Fast, Expressive SE$(n)$ Equivariant Networks through Weight-Sharing in Position-Orientation Space
- URL: http://arxiv.org/abs/2310.02970v3
- Date: Fri, 15 Mar 2024 09:21:33 GMT
- Title: Fast, Expressive SE$(n)$ Equivariant Networks through Weight-Sharing in Position-Orientation Space
- Authors: Erik J Bekkers, Sharvaree Vadgama, Rob D Hesselink, Putri A van der Linden, David W Romero,
- Abstract summary: We formalize the notion of weight sharing in convolutional networks as the sharing of message functions over point-pairs.
We develop an efficient equivariant group convolutional network for processing 3D point clouds.

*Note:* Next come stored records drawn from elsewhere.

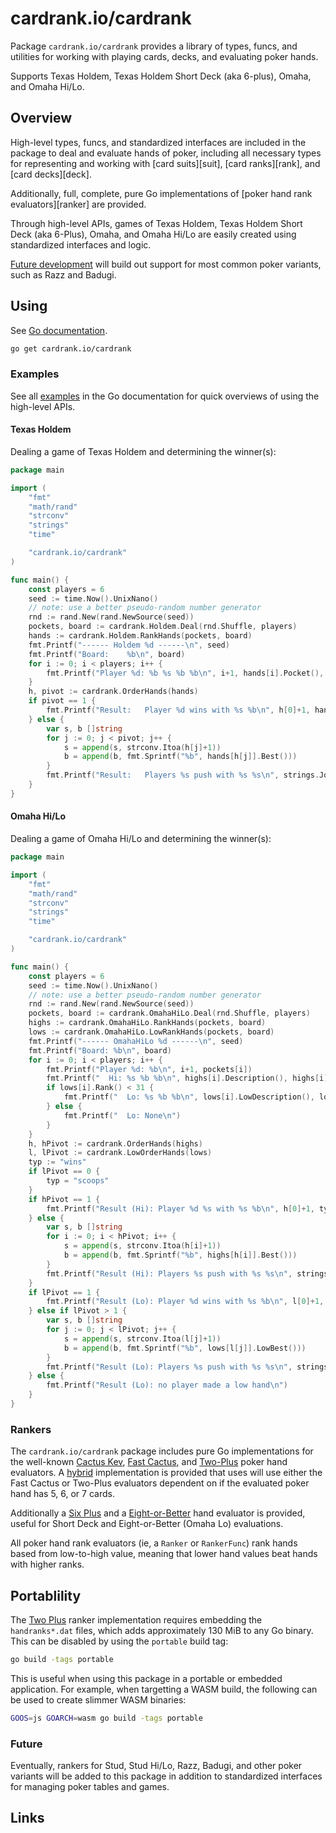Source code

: # cardrank.io/cardrank

Package `cardrank.io/cardrank` provides a library of types, funcs, and
utilities for working with playing cards, decks, and evaluating poker hands.

Supports Texas Holdem, Texas Holdem Short Deck (aka 6-plus), Omaha, and Omaha
Hi/Lo.

## Overview

High-level types, funcs, and standardized interfaces are included in the
package to deal and evaluate hands of poker, including all necessary types for
representing and working with [card suits][suit], [card ranks][rank], and [card
decks][deck].

Additionally, full, complete, pure Go implementations of [poker hand rank
evaluators][ranker] are provided.

Through high-level APIs, games of Texas Holdem, Texas Holdem Short Deck (aka
6-Plus), Omaha, and Omaha Hi/Lo are easily created using standardized
interfaces and logic.

[Future development](#future) will build out support for most common
poker variants, such as Razz and Badugi.

## Using

See [Go documentation][pkg].

```sh
go get cardrank.io/cardrank
```

### Examples

See all [examples][] in the Go documentation for quick overviews of using the
high-level APIs.

#### Texas Holdem

Dealing a game of Texas Holdem and determining the winner(s):

```go
package main

import (
	"fmt"
	"math/rand"
	"strconv"
	"strings"
	"time"

	"cardrank.io/cardrank"
)

func main() {
	const players = 6
	seed := time.Now().UnixNano()
	// note: use a better pseudo-random number generator
	rnd := rand.New(rand.NewSource(seed))
	pockets, board := cardrank.Holdem.Deal(rnd.Shuffle, players)
	hands := cardrank.Holdem.RankHands(pockets, board)
	fmt.Printf("------ Holdem %d ------\n", seed)
	fmt.Printf("Board:    %b\n", board)
	for i := 0; i < players; i++ {
		fmt.Printf("Player %d: %b %s %b %b\n", i+1, hands[i].Pocket(), hands[i].Description(), hands[i].Best(), hands[i].Unused())
	}
	h, pivot := cardrank.OrderHands(hands)
	if pivot == 1 {
		fmt.Printf("Result:   Player %d wins with %s %b\n", h[0]+1, hands[h[0]].Description(), hands[h[0]].Best())
	} else {
		var s, b []string
		for j := 0; j < pivot; j++ {
			s = append(s, strconv.Itoa(h[j]+1))
			b = append(b, fmt.Sprintf("%b", hands[h[j]].Best()))
		}
		fmt.Printf("Result:   Players %s push with %s %s\n", strings.Join(s, ", "), hands[h[0]].Description(), strings.Join(b, ", "))
	}
}
```

#### Omaha Hi/Lo

Dealing a game of Omaha Hi/Lo and determining the winner(s):

```go
package main

import (
	"fmt"
	"math/rand"
	"strconv"
	"strings"
	"time"

	"cardrank.io/cardrank"
)

func main() {
	const players = 6
	seed := time.Now().UnixNano()
	// note: use a better pseudo-random number generator
	rnd := rand.New(rand.NewSource(seed))
	pockets, board := cardrank.OmahaHiLo.Deal(rnd.Shuffle, players)
	highs := cardrank.OmahaHiLo.RankHands(pockets, board)
	lows := cardrank.OmahaHiLo.LowRankHands(pockets, board)
	fmt.Printf("------ OmahaHiLo %d ------\n", seed)
	fmt.Printf("Board: %b\n", board)
	for i := 0; i < players; i++ {
		fmt.Printf("Player %d: %b\n", i+1, pockets[i])
		fmt.Printf("  Hi: %s %b %b\n", highs[i].Description(), highs[i].Best(), highs[i].Unused())
		if lows[i].Rank() < 31 {
			fmt.Printf("  Lo: %s %b %b\n", lows[i].LowDescription(), lows[i].LowBest(), lows[i].LowUnused())
		} else {
			fmt.Printf("  Lo: None\n")
		}
	}
	h, hPivot := cardrank.OrderHands(highs)
	l, lPivot := cardrank.LowOrderHands(lows)
	typ := "wins"
	if lPivot == 0 {
		typ = "scoops"
	}
	if hPivot == 1 {
		fmt.Printf("Result (Hi): Player %d %s with %s %b\n", h[0]+1, typ, highs[h[0]].Description(), highs[h[0]].Best())
	} else {
		var s, b []string
		for i := 0; i < hPivot; i++ {
			s = append(s, strconv.Itoa(h[i]+1))
			b = append(b, fmt.Sprintf("%b", highs[h[i]].Best()))
		}
		fmt.Printf("Result (Hi): Players %s push with %s %s\n", strings.Join(s, ", "), highs[h[0]].Description(), strings.Join(b, ", "))
	}
	if lPivot == 1 {
		fmt.Printf("Result (Lo): Player %d wins with %s %b\n", l[0]+1, lows[l[0]].LowDescription(), lows[l[0]].LowBest())
	} else if lPivot > 1 {
		var s, b []string
		for j := 0; j < lPivot; j++ {
			s = append(s, strconv.Itoa(l[j]+1))
			b = append(b, fmt.Sprintf("%b", lows[l[j]].LowBest()))
		}
		fmt.Printf("Result (Lo): Players %s push with %s %s\n", strings.Join(s, ", "), lows[l[0]].LowDescription(), strings.Join(b, ", "))
	} else {
		fmt.Printf("Result (Lo): no player made a low hand\n")
	}
}
```

### Rankers

The `cardrank.io/cardrank` package includes pure Go implementations for the
well-known [Cactus Kev][cactus], [Fast Cactus][cactus-fast], and
[Two-Plus][two-plus] poker hand evaluators. A [hybrid][hybrid] implementation
is provided that uses will use either the Fast Cactus or Two-Plus evaluators
dependent on if the evaluated poker hand has 5, 6, or 7 cards.

Additionally a [Six Plus][six-plus] and a [Eight-or-Better][eight-or-better]
hand evaluator is provided, useful for Short Deck and Eight-or-Better (Omaha
Lo) evaluations.

All poker hand rank evaluators (ie, a `Ranker` or `RankerFunc`) rank hands
based from low-to-high value, meaning that lower hand values beat hands with
higher ranks.

## Portablility

The [Two Plus][two-plus] ranker implementation requires embedding the
`handranks*.dat` files, which adds approximately 130 MiB to any Go binary. This
can be disabled by using the `portable` build tag:

```sh
go build -tags portable
```

This is useful when using this package in a portable or embedded application.
For example, when targetting a WASM build, the following can be used to create
slimmer WASM binaries:

```sh
GOOS=js GOARCH=wasm go build -tags portable
```

### Future

Eventually, rankers for Stud, Stud Hi/Lo, Razz, Badugi, and other poker
variants will be added to this package in addition to standardized interfaces
for managing poker tables and games.

## Links

[pkg]: https://pkg.go.dev/cardrank.io/cardrank
[examples]: https://pkg.go.dev/cardrank.io/cardrank#pkg-examples

[cactus]: https://pkg.go.dev/cardrank.io/cardrank#NewCactusRanker
[cactus-fast]: https://pkg.go.dev/cardrank.io/cardrank#NewCactusFastRanker
[two-plus]: https://pkg.go.dev/cardrank.io/cardrank#NewTwoPlusRanker
[hybrid]: https://pkg.go.dev/cardrank.io/cardrank#NewHybridRanker

[six-plus]: https://pkg.go.dev/cardrank.io/cardrank#NewCactusFastSixPlusRanker
[eight-or-better]: https://pkg.go.dev/cardrank.io/cardrank#NewEightOrBetterRanker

- Score: 15.495593104596399
- License: http://arxiv.org/licenses/nonexclusive-distrib/1.0/
- Abstract: Based on the theory of homogeneous spaces we derive geometrically optimal edge attributes to be used within the flexible message-passing framework. We formalize the notion of weight sharing in convolutional networks as the sharing of message functions over point-pairs that should be treated equally. We define equivalence classes of point-pairs that are identical up to a transformation in the group and derive attributes that uniquely identify these classes. Weight sharing is then obtained by conditioning message functions on these attributes. As an application of the theory, we develop an efficient equivariant group convolutional network for processing 3D point clouds. The theory of homogeneous spaces tells us how to do group convolutions with feature maps over the homogeneous space of positions $\mathbb{R}^3$, position and orientations $\mathbb{R}^3 {\times} S^2$, and the group $SE(3)$ itself. Among these, $\mathbb{R}^3 {\times} S^2$ is an optimal choice due to the ability to represent directional information, which $\mathbb{R}^3$ methods cannot, and it significantly enhances computational efficiency compared to indexing features on the full $SE(3)$ group. We support this claim with state-of-the-art results -- in accuracy and speed -- on five different benchmarks in 2D and 3D, including interatomic potential energy prediction, trajectory forecasting in N-body systems, and generating molecules via equivariant diffusion models.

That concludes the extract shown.